AIM OF THE EXERCISE
Could you report every line from the entries that includes the word "SuperMan"?

|---|

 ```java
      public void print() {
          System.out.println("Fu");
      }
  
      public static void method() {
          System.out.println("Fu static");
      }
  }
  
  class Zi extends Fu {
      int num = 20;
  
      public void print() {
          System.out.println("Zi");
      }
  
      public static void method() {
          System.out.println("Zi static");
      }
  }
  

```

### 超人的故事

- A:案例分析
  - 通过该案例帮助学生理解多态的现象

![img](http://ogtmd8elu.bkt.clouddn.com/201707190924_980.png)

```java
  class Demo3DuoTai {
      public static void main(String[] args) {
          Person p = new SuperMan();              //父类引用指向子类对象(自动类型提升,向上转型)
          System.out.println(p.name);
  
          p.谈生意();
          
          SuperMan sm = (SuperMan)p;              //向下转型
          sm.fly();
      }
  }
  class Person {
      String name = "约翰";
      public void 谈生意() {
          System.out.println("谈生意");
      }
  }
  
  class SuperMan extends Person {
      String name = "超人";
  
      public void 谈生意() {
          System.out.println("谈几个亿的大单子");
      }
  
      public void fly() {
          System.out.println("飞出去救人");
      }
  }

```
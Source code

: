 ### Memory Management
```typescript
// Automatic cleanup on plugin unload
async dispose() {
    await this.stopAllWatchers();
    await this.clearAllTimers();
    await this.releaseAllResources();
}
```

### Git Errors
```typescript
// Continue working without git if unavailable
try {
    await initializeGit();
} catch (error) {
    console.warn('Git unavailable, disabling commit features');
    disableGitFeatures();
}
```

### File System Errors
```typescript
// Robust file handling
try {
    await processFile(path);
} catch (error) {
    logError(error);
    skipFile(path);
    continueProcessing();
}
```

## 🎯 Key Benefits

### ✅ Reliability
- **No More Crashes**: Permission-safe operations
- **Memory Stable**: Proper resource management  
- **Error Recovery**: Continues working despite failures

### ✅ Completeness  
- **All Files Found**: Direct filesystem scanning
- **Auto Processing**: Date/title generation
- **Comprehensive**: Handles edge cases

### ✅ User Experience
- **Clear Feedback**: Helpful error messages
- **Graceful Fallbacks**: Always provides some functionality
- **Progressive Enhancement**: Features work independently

|---|

EXERCISE OUTPUT
          Person p = new SuperMan();              //父类引用指向子类对象(自动类型提升,向上转型)
          SuperMan sm = (SuperMan)p;              //向下转型
  class SuperMan extends Person {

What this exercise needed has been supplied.